Leon is a PhD candidate studying generative artificial intelligence in education, a bestselling author, and a consultant who works with schools, universities, and businesses on the practical and ethical implications of AI.
In 2023 Leon published a series of blog articles called Teaching AI Ethics. The original series outlined nine areas of ethical concern that surfaced repeatedly in his early research. After publication, the articles were turned into an open-access educational resource, shared both on Leon’s website and on the OER platform LibreTexts. By 2024, thousands of educators had used these resources to inform their course design and units of work on artificial intelligence across K–12 and higher education.
In 2025 Leon began updating the original articles with new case studies and resources to show what had, and had not, changed in AI ethics. At the same time, he launched this website as a permanent home for the open-access Teaching AI Ethics project. The site will continue to grow as new resources, lesson ideas, and articles are added.
What Is AI Ethics?
Ethics is always complex, and the term is loaded with theoretical and political connotations. Many AI ethics frameworks are in development worldwide. However, many of these frameworks are industry-led and arguably do not have the best interests of individuals at heart.

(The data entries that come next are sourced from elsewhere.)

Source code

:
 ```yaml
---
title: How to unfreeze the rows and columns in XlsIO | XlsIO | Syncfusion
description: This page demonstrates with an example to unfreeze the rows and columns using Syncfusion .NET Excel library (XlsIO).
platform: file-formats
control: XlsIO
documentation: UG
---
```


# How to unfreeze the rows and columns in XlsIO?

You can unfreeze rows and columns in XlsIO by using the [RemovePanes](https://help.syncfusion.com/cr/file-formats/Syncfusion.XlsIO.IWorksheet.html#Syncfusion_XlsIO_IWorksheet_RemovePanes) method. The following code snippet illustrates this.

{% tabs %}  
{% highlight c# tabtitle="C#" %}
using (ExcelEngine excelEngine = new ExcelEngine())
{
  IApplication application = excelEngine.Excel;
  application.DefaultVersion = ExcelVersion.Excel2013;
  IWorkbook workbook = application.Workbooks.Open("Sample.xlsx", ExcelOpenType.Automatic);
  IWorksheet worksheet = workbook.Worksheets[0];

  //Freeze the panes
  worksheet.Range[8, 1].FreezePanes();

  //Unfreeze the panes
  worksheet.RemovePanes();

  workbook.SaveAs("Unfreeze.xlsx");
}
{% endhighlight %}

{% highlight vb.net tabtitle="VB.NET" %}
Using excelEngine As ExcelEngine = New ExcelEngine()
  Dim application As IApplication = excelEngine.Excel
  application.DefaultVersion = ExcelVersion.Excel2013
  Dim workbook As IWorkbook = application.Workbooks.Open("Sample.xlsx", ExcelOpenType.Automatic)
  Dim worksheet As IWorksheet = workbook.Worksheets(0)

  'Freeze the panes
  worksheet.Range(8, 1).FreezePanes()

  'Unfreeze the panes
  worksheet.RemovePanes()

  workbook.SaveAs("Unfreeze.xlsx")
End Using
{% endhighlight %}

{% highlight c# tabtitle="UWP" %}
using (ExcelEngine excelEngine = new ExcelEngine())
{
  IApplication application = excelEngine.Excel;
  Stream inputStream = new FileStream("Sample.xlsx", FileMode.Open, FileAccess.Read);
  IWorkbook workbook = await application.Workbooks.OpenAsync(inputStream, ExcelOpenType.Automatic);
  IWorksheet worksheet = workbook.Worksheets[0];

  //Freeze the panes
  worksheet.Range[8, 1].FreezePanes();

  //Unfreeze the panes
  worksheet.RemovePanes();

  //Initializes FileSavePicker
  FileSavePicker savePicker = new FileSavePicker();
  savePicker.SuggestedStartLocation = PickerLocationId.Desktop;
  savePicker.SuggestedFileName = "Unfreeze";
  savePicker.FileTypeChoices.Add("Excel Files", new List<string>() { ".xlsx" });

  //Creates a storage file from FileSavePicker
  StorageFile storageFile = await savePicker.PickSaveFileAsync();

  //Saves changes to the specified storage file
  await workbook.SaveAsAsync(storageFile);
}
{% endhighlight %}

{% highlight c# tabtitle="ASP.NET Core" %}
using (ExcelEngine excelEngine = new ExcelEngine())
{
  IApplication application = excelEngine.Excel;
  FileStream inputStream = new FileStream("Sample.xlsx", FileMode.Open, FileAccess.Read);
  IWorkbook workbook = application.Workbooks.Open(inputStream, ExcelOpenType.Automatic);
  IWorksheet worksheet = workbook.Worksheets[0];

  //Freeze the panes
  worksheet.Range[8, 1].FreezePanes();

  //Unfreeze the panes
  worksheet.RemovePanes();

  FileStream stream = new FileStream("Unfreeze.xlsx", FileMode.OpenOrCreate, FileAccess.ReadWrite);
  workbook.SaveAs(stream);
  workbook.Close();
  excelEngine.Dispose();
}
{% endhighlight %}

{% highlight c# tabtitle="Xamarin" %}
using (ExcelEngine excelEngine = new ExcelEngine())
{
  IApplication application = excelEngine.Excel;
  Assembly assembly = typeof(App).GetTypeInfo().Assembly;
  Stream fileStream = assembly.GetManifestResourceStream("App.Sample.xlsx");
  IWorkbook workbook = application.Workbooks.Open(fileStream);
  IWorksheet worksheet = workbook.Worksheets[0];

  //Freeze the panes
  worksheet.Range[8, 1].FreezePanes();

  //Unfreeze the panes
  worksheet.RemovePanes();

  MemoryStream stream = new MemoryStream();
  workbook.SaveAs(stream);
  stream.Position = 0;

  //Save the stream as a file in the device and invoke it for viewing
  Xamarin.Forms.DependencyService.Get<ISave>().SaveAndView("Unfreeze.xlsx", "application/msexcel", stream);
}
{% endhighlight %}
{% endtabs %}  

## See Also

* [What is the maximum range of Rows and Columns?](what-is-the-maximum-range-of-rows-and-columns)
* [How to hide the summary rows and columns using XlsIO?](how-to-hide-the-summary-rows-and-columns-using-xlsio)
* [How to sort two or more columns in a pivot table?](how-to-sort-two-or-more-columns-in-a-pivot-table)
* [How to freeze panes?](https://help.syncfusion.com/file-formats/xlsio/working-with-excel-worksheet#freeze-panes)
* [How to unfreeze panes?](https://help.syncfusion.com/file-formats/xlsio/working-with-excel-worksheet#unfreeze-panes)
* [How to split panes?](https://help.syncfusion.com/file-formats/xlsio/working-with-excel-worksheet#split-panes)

Some frameworks border on what academic Timnit Gebru calls TESCREAL philosophies—an acronym for Transhumanism, Extropianism, Singulitarianism, Cosmism, Rationalism, Effective Altruism, and Longtermism—overlapping beliefs that prioritise a long-term view in which investing enough money, power, and data in AI will solve problems like the climate crisis and poverty.
The Teaching AI Ethics project avoids techno-optimistic frameworks and focuses on practical advice for educators working with young people who want to discuss the problems that exist with AI here and now—issues such as algorithmic discrimination, the energy and water consumption of data-centre-based AI, media platformisation, and the centralisation of control in the hands of a few wealthy companies.
From a theoretical perspective, Leon Furze’s work is grounded in critical literacy and Critical AI Literacy, recognising that immediate, tangible harms are caused by digital technologies and that educators have a responsibility to be informed and to discuss these issues with students.
This project is not designed to turn anybody against AI, nor to sweep ethical issues under the rug in the hope that technology will one day solve them. It is a resource to help you and your students make informed decisions about when you do, or do not, use the technology.